### Your task
Could you print every line from the first one of the records below through the line containing "# 💻Tech Stack", with both included and nothing else?

::::::

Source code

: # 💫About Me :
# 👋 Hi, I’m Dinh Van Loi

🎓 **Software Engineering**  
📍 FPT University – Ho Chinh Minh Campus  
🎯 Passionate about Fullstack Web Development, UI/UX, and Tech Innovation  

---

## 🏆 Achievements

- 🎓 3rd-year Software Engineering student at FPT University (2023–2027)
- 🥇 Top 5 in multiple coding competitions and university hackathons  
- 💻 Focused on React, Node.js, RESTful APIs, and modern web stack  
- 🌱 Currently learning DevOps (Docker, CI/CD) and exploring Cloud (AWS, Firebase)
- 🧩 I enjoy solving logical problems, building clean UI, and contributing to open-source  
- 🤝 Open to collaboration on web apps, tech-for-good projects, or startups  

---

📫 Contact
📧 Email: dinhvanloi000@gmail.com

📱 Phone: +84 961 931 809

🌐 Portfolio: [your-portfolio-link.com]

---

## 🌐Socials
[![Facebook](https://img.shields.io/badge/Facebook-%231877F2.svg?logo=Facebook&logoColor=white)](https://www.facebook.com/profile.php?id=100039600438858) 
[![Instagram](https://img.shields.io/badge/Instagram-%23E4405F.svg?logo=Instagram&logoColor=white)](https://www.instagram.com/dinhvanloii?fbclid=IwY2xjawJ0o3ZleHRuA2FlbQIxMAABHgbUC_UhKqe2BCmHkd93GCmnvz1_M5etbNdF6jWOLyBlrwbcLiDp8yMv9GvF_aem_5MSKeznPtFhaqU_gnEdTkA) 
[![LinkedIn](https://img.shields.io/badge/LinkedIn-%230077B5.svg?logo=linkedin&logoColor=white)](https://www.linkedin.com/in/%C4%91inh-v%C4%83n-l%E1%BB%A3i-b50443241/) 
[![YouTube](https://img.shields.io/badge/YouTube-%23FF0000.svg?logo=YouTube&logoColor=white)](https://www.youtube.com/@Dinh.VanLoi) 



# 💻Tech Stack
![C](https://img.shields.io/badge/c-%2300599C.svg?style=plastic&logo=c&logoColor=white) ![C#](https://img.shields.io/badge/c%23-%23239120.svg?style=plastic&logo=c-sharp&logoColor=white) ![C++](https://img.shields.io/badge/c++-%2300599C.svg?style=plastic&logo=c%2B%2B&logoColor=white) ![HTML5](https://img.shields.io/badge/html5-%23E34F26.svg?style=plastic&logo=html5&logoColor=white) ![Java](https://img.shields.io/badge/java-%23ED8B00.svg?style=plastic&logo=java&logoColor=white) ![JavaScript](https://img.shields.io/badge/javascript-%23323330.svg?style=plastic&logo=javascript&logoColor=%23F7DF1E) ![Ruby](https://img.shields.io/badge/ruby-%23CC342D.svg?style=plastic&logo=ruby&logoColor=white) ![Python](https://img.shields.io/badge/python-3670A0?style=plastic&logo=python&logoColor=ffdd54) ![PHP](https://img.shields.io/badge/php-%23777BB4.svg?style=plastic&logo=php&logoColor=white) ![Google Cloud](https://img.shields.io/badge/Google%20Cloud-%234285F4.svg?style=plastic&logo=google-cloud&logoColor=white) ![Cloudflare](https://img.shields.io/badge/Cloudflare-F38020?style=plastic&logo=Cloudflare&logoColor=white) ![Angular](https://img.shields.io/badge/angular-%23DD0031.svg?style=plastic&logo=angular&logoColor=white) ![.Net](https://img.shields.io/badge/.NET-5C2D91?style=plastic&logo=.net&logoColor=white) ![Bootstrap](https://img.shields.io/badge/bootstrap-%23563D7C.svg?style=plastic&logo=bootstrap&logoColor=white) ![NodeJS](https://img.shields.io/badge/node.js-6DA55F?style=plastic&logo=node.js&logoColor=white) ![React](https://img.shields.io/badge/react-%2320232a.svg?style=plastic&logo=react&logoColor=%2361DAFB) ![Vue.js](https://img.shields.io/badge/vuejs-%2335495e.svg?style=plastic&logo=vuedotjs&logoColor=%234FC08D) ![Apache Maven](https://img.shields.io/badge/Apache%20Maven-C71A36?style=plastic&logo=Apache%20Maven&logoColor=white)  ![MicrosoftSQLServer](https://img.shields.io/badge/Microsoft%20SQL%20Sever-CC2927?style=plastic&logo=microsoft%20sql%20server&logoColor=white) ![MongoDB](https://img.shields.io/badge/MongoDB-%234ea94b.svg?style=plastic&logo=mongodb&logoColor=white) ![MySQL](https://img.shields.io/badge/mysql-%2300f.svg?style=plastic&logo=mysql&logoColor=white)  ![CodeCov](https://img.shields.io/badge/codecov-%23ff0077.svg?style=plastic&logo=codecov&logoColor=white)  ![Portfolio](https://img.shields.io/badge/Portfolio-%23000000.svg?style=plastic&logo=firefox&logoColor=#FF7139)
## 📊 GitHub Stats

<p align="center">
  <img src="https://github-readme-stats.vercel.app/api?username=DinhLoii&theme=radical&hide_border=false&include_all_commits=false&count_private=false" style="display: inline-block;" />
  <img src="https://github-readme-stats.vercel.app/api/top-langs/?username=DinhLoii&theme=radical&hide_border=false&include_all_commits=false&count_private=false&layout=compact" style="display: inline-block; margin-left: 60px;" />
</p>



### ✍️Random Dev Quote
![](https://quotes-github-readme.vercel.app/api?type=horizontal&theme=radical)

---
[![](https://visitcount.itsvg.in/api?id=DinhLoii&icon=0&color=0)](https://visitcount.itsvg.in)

::::::

### Reply to the task
Source code

: # 💫About Me :
# 👋 Hi, I’m Dinh Van Loi

🎓 **Software Engineering**  
📍 FPT University – Ho Chinh Minh Campus  
🎯 Passionate about Fullstack Web Development, UI/UX, and Tech Innovation  

---

## 🏆 Achievements

- 🎓 3rd-year Software Engineering student at FPT University (2023–2027)
- 🥇 Top 5 in multiple coding competitions and university hackathons  
- 💻 Focused on React, Node.js, RESTful APIs, and modern web stack  
- 🌱 Currently learning DevOps (Docker, CI/CD) and exploring Cloud (AWS, Firebase)
- 🧩 I enjoy solving logical problems, building clean UI, and contributing to open-source  
- 🤝 Open to collaboration on web apps, tech-for-good projects, or startups  

---

📫 Contact
📧 Email: dinhvanloi000@gmail.com

📱 Phone: +84 961 931 809

🌐 Portfolio: [your-portfolio-link.com]

---

## 🌐Socials
[![Facebook](https://img.shields.io/badge/Facebook-%231877F2.svg?logo=Facebook&logoColor=white)](https://www.facebook.com/profile.php?id=100039600438858) 
[![Instagram](https://img.shields.io/badge/Instagram-%23E4405F.svg?logo=Instagram&logoColor=white)](https://www.instagram.com/dinhvanloii?fbclid=IwY2xjawJ0o3ZleHRuA2FlbQIxMAABHgbUC_UhKqe2BCmHkd93GCmnvz1_M5etbNdF6jWOLyBlrwbcLiDp8yMv9GvF_aem_5MSKeznPtFhaqU_gnEdTkA) 
[![LinkedIn](https://img.shields.io/badge/LinkedIn-%230077B5.svg?logo=linkedin&logoColor=white)](https://www.linkedin.com/in/%C4%91inh-v%C4%83n-l%E1%BB%A3i-b50443241/) 
[![YouTube](https://img.shields.io/badge/YouTube-%23FF0000.svg?logo=YouTube&logoColor=white)](https://www.youtube.com/@Dinh.VanLoi) 



# 💻Tech Stack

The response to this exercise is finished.